How to complete this task:
What lines of the data hold the string "headers"? Pull each one out.

Dataset excerpts:
>>>

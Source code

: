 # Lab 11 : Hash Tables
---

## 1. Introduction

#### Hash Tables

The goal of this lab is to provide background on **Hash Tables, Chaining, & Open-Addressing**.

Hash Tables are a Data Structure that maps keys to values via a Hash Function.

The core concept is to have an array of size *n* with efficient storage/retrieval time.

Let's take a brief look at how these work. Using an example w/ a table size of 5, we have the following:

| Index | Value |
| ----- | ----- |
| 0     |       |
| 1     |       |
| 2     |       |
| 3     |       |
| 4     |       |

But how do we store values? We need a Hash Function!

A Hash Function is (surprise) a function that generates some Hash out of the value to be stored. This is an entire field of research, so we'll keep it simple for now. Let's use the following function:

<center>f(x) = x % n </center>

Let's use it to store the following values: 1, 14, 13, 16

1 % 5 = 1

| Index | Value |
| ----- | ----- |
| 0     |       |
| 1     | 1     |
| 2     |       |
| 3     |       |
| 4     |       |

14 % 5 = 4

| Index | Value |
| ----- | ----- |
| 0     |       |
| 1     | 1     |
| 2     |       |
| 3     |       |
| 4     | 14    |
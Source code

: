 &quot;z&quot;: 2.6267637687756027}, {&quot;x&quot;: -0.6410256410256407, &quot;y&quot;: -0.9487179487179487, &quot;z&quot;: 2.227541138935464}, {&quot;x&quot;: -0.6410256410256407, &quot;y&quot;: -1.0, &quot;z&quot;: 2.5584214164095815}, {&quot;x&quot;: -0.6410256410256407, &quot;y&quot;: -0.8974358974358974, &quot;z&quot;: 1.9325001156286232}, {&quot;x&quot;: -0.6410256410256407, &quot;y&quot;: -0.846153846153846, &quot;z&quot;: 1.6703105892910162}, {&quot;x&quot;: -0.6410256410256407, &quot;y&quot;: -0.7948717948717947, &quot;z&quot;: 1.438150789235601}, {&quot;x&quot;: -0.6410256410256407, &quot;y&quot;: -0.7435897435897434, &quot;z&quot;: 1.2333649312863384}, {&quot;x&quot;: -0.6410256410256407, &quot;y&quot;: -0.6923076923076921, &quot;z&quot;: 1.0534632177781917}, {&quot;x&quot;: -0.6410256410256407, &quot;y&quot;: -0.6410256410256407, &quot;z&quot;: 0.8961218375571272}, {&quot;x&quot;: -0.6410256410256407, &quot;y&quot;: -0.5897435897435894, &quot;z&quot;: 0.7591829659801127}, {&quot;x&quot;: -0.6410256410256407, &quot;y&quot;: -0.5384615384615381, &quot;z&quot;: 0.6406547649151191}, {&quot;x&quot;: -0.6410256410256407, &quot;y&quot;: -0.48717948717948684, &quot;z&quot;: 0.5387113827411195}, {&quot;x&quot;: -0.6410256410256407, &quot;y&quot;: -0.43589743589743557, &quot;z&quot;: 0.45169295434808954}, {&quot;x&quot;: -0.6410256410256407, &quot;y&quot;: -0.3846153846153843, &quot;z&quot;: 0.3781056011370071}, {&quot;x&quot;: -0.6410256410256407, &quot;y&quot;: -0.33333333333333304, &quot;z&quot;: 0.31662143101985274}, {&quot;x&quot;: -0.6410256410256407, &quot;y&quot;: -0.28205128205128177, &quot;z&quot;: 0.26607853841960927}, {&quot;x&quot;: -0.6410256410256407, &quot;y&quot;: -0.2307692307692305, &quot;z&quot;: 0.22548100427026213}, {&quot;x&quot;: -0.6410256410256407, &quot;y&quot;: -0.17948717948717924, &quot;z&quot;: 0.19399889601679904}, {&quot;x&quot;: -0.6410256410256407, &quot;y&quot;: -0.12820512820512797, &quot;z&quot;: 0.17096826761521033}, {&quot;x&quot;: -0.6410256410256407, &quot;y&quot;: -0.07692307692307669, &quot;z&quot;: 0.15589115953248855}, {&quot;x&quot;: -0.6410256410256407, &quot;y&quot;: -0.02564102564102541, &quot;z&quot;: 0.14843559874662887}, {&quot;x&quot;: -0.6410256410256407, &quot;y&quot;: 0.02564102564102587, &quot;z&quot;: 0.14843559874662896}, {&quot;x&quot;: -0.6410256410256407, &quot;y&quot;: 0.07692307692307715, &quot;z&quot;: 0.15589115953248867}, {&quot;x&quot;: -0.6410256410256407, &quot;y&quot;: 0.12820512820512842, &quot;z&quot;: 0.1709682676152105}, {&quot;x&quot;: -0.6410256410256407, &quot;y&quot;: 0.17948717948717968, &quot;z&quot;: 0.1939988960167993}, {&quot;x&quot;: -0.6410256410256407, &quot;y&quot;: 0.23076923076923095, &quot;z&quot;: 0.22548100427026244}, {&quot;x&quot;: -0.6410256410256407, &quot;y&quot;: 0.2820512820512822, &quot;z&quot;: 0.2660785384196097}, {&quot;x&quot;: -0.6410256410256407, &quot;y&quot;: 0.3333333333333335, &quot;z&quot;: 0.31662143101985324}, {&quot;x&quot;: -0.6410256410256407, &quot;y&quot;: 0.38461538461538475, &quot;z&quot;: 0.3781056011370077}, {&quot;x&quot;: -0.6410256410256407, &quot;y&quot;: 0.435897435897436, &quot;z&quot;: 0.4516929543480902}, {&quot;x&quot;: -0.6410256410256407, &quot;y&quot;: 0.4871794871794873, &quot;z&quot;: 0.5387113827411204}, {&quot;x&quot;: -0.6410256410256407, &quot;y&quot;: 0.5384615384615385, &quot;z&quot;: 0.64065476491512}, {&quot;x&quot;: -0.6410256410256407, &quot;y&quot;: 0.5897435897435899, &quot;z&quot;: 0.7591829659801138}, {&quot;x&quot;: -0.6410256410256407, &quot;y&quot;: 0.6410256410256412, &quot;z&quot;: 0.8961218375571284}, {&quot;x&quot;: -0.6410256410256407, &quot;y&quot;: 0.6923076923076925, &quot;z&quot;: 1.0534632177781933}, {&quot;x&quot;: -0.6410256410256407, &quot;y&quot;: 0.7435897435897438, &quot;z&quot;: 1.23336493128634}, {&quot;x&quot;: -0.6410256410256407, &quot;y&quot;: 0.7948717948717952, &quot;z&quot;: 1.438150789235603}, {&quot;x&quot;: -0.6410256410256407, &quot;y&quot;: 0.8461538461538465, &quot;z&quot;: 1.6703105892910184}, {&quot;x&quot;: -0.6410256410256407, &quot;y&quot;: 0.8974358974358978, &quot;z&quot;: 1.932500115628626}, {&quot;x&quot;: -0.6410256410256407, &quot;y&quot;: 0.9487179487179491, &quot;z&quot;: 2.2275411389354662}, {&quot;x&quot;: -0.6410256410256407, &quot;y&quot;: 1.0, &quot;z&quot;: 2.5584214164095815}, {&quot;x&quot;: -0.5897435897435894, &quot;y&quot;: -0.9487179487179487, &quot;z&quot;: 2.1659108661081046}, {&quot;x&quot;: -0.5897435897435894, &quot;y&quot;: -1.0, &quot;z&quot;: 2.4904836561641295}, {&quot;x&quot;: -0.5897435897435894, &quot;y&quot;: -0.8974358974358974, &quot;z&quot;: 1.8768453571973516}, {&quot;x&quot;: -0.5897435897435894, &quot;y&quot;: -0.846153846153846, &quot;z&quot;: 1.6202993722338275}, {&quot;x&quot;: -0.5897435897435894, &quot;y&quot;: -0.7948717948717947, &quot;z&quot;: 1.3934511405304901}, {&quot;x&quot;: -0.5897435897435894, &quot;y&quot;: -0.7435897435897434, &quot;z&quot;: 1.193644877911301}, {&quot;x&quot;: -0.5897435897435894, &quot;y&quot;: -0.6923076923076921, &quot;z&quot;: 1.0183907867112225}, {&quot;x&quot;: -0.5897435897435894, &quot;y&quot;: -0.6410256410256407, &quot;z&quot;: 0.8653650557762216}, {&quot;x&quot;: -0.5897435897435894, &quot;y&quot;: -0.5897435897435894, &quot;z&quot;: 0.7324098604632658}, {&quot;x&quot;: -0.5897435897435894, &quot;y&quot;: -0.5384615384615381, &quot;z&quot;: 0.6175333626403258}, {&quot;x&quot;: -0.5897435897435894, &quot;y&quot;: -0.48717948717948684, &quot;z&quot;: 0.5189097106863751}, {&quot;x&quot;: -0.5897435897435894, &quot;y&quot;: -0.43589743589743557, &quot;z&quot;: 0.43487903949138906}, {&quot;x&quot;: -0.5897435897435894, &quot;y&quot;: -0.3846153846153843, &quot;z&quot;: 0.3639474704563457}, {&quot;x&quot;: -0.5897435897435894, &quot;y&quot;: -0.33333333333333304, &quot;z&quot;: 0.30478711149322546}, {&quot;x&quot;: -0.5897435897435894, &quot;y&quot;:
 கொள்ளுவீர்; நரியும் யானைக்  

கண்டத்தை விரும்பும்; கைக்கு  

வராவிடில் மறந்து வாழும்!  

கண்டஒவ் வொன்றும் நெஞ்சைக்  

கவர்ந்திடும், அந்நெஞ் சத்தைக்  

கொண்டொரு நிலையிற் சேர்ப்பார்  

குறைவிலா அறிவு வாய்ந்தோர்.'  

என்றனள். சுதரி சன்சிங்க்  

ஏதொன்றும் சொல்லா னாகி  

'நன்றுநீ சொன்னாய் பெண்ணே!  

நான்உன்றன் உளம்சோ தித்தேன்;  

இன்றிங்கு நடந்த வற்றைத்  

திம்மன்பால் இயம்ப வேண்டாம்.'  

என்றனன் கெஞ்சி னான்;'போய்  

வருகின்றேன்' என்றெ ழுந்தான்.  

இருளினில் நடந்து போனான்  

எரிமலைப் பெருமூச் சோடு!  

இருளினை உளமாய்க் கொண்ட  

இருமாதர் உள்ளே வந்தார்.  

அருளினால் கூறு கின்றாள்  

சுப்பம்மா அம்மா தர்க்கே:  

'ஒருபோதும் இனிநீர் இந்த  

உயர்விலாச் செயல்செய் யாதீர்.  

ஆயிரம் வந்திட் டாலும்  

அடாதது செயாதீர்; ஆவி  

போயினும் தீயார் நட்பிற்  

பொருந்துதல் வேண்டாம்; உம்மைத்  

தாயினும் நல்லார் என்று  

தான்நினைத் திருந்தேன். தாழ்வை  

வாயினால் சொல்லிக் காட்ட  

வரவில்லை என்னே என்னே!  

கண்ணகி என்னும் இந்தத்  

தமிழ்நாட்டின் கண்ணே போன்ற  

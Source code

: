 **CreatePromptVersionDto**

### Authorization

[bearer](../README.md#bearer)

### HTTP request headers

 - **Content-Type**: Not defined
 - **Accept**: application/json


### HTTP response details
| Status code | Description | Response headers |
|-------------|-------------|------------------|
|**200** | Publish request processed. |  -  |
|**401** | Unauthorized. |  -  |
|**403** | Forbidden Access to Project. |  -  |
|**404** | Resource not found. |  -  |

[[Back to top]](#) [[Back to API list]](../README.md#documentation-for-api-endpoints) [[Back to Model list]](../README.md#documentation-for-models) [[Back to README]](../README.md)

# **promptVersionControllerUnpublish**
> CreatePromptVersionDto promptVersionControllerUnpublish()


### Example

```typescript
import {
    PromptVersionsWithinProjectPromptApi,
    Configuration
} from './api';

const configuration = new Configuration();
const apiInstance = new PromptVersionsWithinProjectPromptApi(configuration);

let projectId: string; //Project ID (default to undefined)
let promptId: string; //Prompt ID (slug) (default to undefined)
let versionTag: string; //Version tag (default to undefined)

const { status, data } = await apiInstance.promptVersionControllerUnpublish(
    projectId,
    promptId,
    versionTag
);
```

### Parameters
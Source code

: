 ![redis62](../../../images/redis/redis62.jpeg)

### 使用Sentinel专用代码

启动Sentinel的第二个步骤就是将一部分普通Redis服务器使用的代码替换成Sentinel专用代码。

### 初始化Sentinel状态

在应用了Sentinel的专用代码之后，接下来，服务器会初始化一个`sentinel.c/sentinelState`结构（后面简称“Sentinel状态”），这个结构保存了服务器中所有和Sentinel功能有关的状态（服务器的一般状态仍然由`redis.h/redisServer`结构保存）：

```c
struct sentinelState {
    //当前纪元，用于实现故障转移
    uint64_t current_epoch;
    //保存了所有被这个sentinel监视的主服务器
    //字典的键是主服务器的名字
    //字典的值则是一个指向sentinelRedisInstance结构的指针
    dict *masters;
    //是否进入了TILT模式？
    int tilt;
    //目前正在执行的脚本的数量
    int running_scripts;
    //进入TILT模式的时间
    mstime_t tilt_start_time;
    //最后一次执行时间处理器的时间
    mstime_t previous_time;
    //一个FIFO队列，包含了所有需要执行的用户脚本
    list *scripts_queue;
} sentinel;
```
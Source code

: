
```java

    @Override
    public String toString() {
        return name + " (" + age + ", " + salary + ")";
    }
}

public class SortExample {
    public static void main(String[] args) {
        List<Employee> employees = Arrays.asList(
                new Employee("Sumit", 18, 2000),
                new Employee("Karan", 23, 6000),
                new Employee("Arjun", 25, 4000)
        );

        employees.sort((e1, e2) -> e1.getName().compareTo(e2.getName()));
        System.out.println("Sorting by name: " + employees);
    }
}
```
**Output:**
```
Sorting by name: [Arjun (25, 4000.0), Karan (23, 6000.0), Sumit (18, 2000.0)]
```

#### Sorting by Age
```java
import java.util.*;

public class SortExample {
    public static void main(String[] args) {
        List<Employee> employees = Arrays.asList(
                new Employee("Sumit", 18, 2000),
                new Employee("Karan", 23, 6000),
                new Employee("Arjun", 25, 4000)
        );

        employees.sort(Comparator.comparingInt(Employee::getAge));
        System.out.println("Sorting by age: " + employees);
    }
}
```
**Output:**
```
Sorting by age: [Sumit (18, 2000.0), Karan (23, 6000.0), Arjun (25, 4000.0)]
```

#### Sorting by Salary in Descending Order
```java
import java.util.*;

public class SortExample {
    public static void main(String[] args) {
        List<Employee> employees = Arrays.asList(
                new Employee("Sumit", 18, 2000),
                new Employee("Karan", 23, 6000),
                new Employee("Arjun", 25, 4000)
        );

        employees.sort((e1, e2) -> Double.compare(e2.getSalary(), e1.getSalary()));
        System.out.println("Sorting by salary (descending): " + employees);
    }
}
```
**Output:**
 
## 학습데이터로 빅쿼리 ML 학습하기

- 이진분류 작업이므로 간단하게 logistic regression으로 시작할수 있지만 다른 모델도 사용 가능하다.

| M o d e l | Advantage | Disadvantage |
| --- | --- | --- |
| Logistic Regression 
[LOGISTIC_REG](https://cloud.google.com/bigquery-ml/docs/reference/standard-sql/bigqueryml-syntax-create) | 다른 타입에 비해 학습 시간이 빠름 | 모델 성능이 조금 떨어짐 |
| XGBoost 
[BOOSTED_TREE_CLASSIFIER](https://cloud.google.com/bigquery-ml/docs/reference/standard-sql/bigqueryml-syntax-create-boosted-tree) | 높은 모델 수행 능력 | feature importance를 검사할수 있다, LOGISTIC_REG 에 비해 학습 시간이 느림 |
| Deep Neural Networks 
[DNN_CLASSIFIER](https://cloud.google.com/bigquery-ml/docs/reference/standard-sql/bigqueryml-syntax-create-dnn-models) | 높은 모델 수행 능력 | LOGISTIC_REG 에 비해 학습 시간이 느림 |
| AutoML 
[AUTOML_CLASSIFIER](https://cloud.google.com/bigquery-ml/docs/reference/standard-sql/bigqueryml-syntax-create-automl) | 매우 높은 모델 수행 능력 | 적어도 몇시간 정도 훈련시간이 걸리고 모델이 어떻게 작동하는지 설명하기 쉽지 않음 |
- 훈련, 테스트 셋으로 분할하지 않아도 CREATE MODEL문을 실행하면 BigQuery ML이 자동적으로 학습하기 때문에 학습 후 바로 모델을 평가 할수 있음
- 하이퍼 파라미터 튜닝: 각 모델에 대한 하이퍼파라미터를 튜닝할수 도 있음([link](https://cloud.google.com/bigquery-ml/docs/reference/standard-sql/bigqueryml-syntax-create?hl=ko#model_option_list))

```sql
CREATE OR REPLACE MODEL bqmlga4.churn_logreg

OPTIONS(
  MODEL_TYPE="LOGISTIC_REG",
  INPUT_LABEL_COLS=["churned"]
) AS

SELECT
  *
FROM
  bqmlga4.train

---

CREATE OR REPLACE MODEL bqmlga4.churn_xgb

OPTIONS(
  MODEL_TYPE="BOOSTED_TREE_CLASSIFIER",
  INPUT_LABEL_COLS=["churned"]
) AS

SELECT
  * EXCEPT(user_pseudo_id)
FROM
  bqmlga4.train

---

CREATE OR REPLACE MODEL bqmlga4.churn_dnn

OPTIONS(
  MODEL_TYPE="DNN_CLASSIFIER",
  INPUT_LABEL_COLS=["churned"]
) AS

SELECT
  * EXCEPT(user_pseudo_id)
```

<<<

Expected answer:
### HTTP request headers
| Status code | Description | Response headers |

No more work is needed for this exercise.